Mostly self-taught, Monnet comes from a home filled with respect for art, creativity and, most crucially, curiosity. Born in Ottawa and raised between Quebec’s Algonquin territory of Outaouais and the coast of Brittany in France, Monnet — whose sister is noted playwright Emilie Monnet — describes her parents as “avid consumers of music and film, although they were not artists at all.” Nonetheless, considering the success of the sisters, art and culture clearly shone throughout her childhood. “My mother’s curiosity was contagious,” she said, “and I believe curiosity has to be one of an artist’s main personality traits.”

Her journey to art started after completing degrees in communications and sociology from the University of Ottawa and a brief spell studying at the University of Granada in Spain. Her oeuvre is nothing if not expansive, straddling painting, sculpture, installation pieces and, of course, cinema. “I want people to feel an emotion and live a sensory experience when they visit my work,” says Monnet who has been inspired by both Canadian and global artists such as Alanis Obomsawin, Nadia Myre, Teressa Margolles, Akira Kurosawa and Olafur Eliasson. “Maybe that is why my practice is so interdisciplinary.

Take “Hydro”, a particularly striking work from 2019 realized in collaboration with Ludovic Boney. The piece is essentially a light sculpture – in both the most far-reaching and literal and truest forms. At once a piece of collectible design and an interactive, mixed-media display, the piece features some 180 light bulbs hanging close to the ground on sturdy wires assembled like an intricately illuminated geometric chandelier.

Each bulb’s intensity rises and recedes in tandem with an accompanying soundtrack anchored in a 1992 speech delivered by Matthew Coon Come, Grand Chief of the Cree nation delivered in support of Indigenous rights. The piece is equal parts art and social- justice statement — all the while feeling effortlessly compelling and beautiful. 

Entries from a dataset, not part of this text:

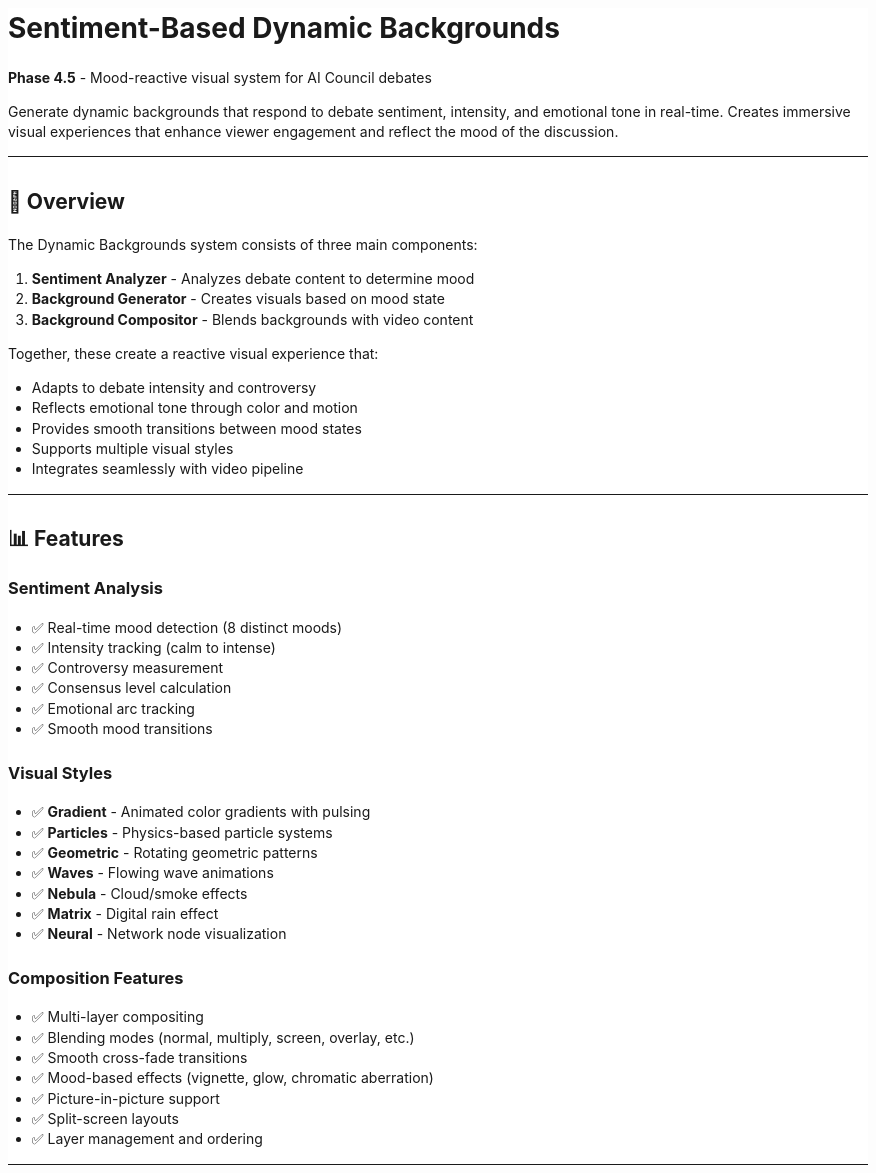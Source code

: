 # Sentiment-Based Dynamic Backgrounds

**Phase 4.5** - Mood-reactive visual system for AI Council debates

Generate dynamic backgrounds that respond to debate sentiment, intensity, and emotional tone in real-time. Creates immersive visual experiences that enhance viewer engagement and reflect the mood of the discussion.

---

## 🎯 Overview

The Dynamic Backgrounds system consists of three main components:

1. **Sentiment Analyzer** - Analyzes debate content to determine mood
2. **Background Generator** - Creates visuals based on mood state
3. **Background Compositor** - Blends backgrounds with video content

Together, these create a reactive visual experience that:
- Adapts to debate intensity and controversy
- Reflects emotional tone through color and motion
- Provides smooth transitions between mood states
- Supports multiple visual styles
- Integrates seamlessly with video pipeline

---

## 📊 Features

### Sentiment Analysis
- ✅ Real-time mood detection (8 distinct moods)
- ✅ Intensity tracking (calm to intense)
- ✅ Controversy measurement
- ✅ Consensus level calculation
- ✅ Emotional arc tracking
- ✅ Smooth mood transitions

### Visual Styles
- ✅ **Gradient** - Animated color gradients with pulsing
- ✅ **Particles** - Physics-based particle systems
- ✅ **Geometric** - Rotating geometric patterns
- ✅ **Waves** - Flowing wave animations
- ✅ **Nebula** - Cloud/smoke effects
- ✅ **Matrix** - Digital rain effect
- ✅ **Neural** - Network node visualization

### Composition Features
- ✅ Multi-layer compositing
- ✅ Blending modes (normal, multiply, screen, overlay, etc.)
- ✅ Smooth cross-fade transitions
- ✅ Mood-based effects (vignette, glow, chromatic aberration)
- ✅ Picture-in-picture support
- ✅ Split-screen layouts
- ✅ Layer management and ordering

---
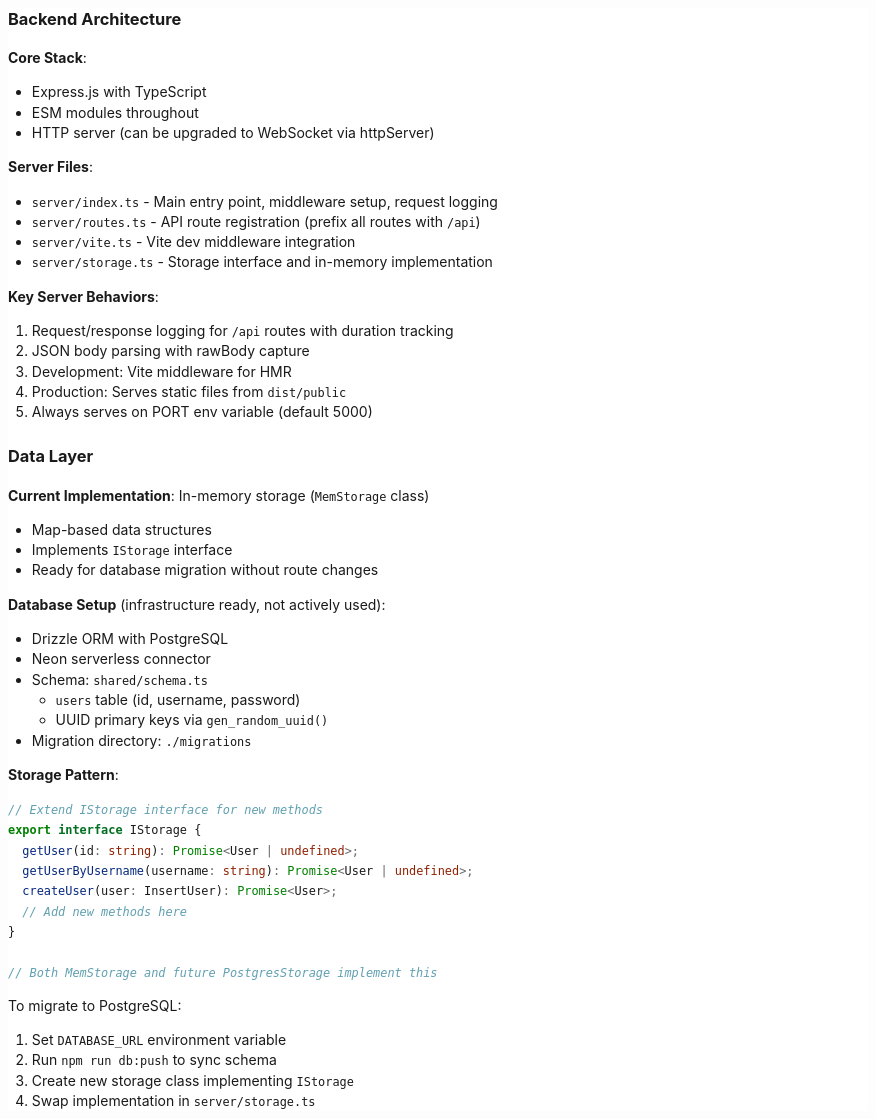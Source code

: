 ### Backend Architecture

**Core Stack**:
- Express.js with TypeScript
- ESM modules throughout
- HTTP server (can be upgraded to WebSocket via httpServer)

**Server Files**:
- `server/index.ts` - Main entry point, middleware setup, request logging
- `server/routes.ts` - API route registration (prefix all routes with `/api`)
- `server/vite.ts` - Vite dev middleware integration
- `server/storage.ts` - Storage interface and in-memory implementation

**Key Server Behaviors**:
1. Request/response logging for `/api` routes with duration tracking
2. JSON body parsing with rawBody capture
3. Development: Vite middleware for HMR
4. Production: Serves static files from `dist/public`
5. Always serves on PORT env variable (default 5000)

### Data Layer

**Current Implementation**: In-memory storage (`MemStorage` class)
- Map-based data structures
- Implements `IStorage` interface
- Ready for database migration without route changes

**Database Setup** (infrastructure ready, not actively used):
- Drizzle ORM with PostgreSQL
- Neon serverless connector
- Schema: `shared/schema.ts`
  - `users` table (id, username, password)
  - UUID primary keys via `gen_random_uuid()`
- Migration directory: `./migrations`

**Storage Pattern**:
```typescript
// Extend IStorage interface for new methods
export interface IStorage {
  getUser(id: string): Promise<User | undefined>;
  getUserByUsername(username: string): Promise<User | undefined>;
  createUser(user: InsertUser): Promise<User>;
  // Add new methods here
}

// Both MemStorage and future PostgresStorage implement this
```

To migrate to PostgreSQL:
1. Set `DATABASE_URL` environment variable
2. Run `npm run db:push` to sync schema
3. Create new storage class implementing `IStorage`
4. Swap implementation in `server/storage.ts`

Or consider the highly-celebrated short film Tshiuetin, which made an appearance at TIFF and was nominated for a Canadian Screen Award. The French-language short takes its name from Tshiuetin Rail Transportation, an Eastern Canada rail concern whose Labrador to Schefferville, Quebec line came under First Nation control in 2005. The documentary explores this unique ownership structure, which was the first of its kind in Canada.

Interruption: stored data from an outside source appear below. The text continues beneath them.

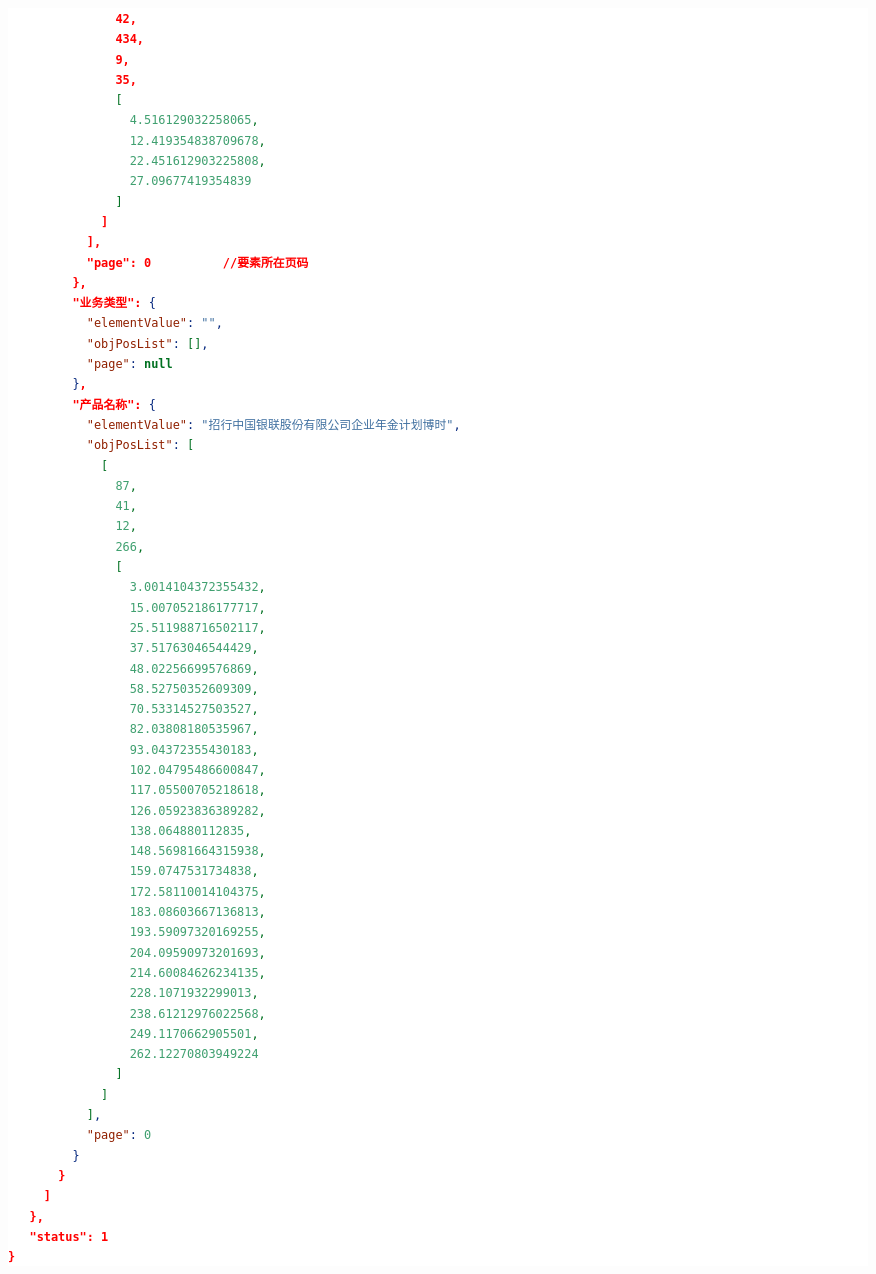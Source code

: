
 ```json
               42,
               434,
               9,
               35,
               [
                 4.516129032258065,
                 12.419354838709678,
                 22.451612903225808,
                 27.09677419354839
               ]
             ]
           ],
           "page": 0          //要素所在页码
         },
         "业务类型": {
           "elementValue": "",
           "objPosList": [],
           "page": null
         },
         "产品名称": {
           "elementValue": "招行中国银联股份有限公司企业年金计划博时",
           "objPosList": [
             [
               87,
               41,
               12,
               266,
               [
                 3.0014104372355432,
                 15.007052186177717,
                 25.511988716502117,
                 37.51763046544429,
                 48.02256699576869,
                 58.52750352609309,
                 70.53314527503527,
                 82.03808180535967,
                 93.04372355430183,
                 102.04795486600847,
                 117.05500705218618,
                 126.05923836389282,
                 138.064880112835,
                 148.56981664315938,
                 159.0747531734838,
                 172.58110014104375,
                 183.08603667136813,
                 193.59097320169255,
                 204.09590973201693,
                 214.60084626234135,
                 228.1071932299013,
                 238.61212976022568,
                 249.1170662905501,
                 262.12270803949224
               ]
             ]
           ],
           "page": 0
         }
       }
     ]
   },
   "status": 1
}
```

No matter the specific work, “all of my projects have been a learning curve both professionally and personally. And each new project is a new challenge,” Monnet says. “I love the research aspect of my practice where I need to find solutions as I figure out the most effective ways to tell a story,” she says.

Despite her broad artistic purview, Monnet says she is hardly finished with expanding her oeuvre. Up next is a solo exhibition at the influential Arsenal Contemporary Gallery in New York, along with a new feature film she is currently writing with support from the Sundance Institute through the Merata Mita fellowship, named after the notable Maori filmmaker — support that specifically supports Indigenous female feature-film directors. Monnet has also aligned herself with Virtual Reality and is designing a VR experience to be produced with the National Film Board of Canada.

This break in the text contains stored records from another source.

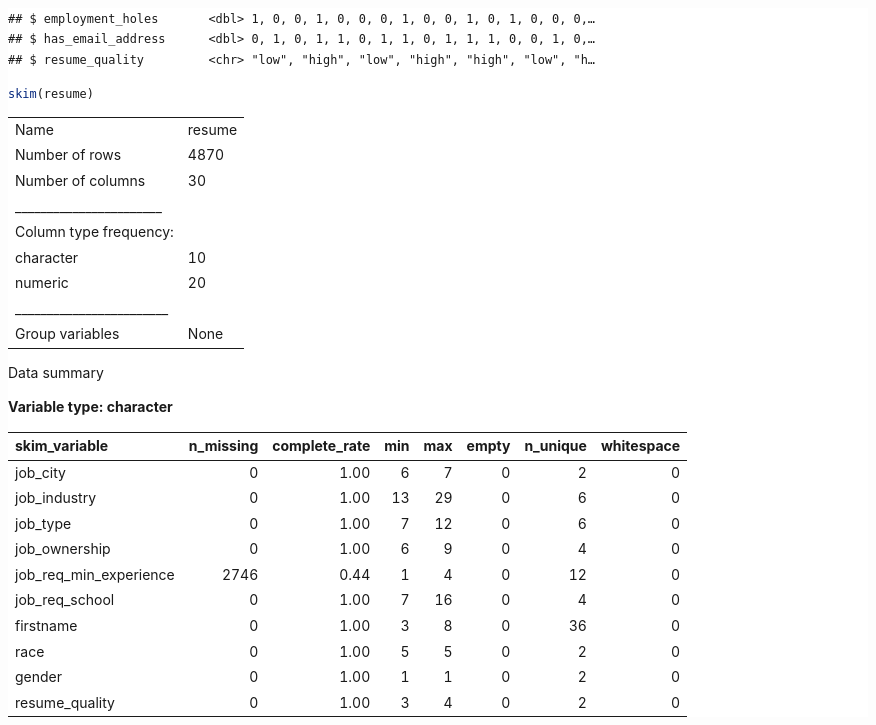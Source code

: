     ## $ employment_holes       <dbl> 1, 0, 0, 1, 0, 0, 0, 1, 0, 0, 1, 0, 1, 0, 0, 0,…
    ## $ has_email_address      <dbl> 0, 1, 0, 1, 1, 0, 1, 1, 0, 1, 1, 1, 0, 0, 1, 0,…
    ## $ resume_quality         <chr> "low", "high", "low", "high", "high", "low", "h…

``` r
skim(resume)
```

|                                                  |        |
|:-------------------------------------------------|:-------|
| Name                                             | resume |
| Number of rows                                   | 4870   |
| Number of columns                                | 30     |
| \_\_\_\_\_\_\_\_\_\_\_\_\_\_\_\_\_\_\_\_\_\_\_   |        |
| Column type frequency:                           |        |
| character                                        | 10     |
| numeric                                          | 20     |
| \_\_\_\_\_\_\_\_\_\_\_\_\_\_\_\_\_\_\_\_\_\_\_\_ |        |
| Group variables                                  | None   |

Data summary

**Variable type: character**

| skim\_variable            | n\_missing | complete\_rate | min | max | empty | n\_unique | whitespace |
|:--------------------------|-----------:|---------------:|----:|----:|------:|----------:|-----------:|
| job\_city                 |          0 |           1.00 |   6 |   7 |     0 |         2 |          0 |
| job\_industry             |          0 |           1.00 |  13 |  29 |     0 |         6 |          0 |
| job\_type                 |          0 |           1.00 |   7 |  12 |     0 |         6 |          0 |
| job\_ownership            |          0 |           1.00 |   6 |   9 |     0 |         4 |          0 |
| job\_req\_min\_experience |       2746 |           0.44 |   1 |   4 |     0 |        12 |          0 |
| job\_req\_school          |          0 |           1.00 |   7 |  16 |     0 |         4 |          0 |
| firstname                 |          0 |           1.00 |   3 |   8 |     0 |        36 |          0 |
| race                      |          0 |           1.00 |   5 |   5 |     0 |         2 |          0 |
| gender                    |          0 |           1.00 |   1 |   1 |     0 |         2 |          0 |
| resume\_quality           |          0 |           1.00 |   3 |   4 |     0 |         2 |          0 |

Still, Monnet — whose distinctive cinema work has landed her in enviable positions at both the Cannes and the Toronto International Film Festival (TIFF) — says she still harbours one great ambition: “I would love to direct a contemporary opera one day,” she says.

Like so many young artists, Monnet straddles a wide range of worlds — artist, filmmaker, woman, Indigenous, European and Canadian. She understands, and also resists, the tendency for folks like herself to be assigned labels and put into boxes. “I’m an Indigenous artist, but I am also French. I live in Quebec, but it tends to want a different identity than the rest of Canada”

As for the larger Canadian scene, Monet says Canada still becomes lost within the North American narrative that remains US-centric. Nonetheless, it’s the pairing of Indigenous culture within the Canadian creative scene that Monnet finds most exciting right now. “I can say without a doubt that some of the most avant-garde and groundbreaking work and ideas are coming from the Indigenous arts community,” she says. “It’s original, grounded in tradition, rooted in the community and hopeful for the future.”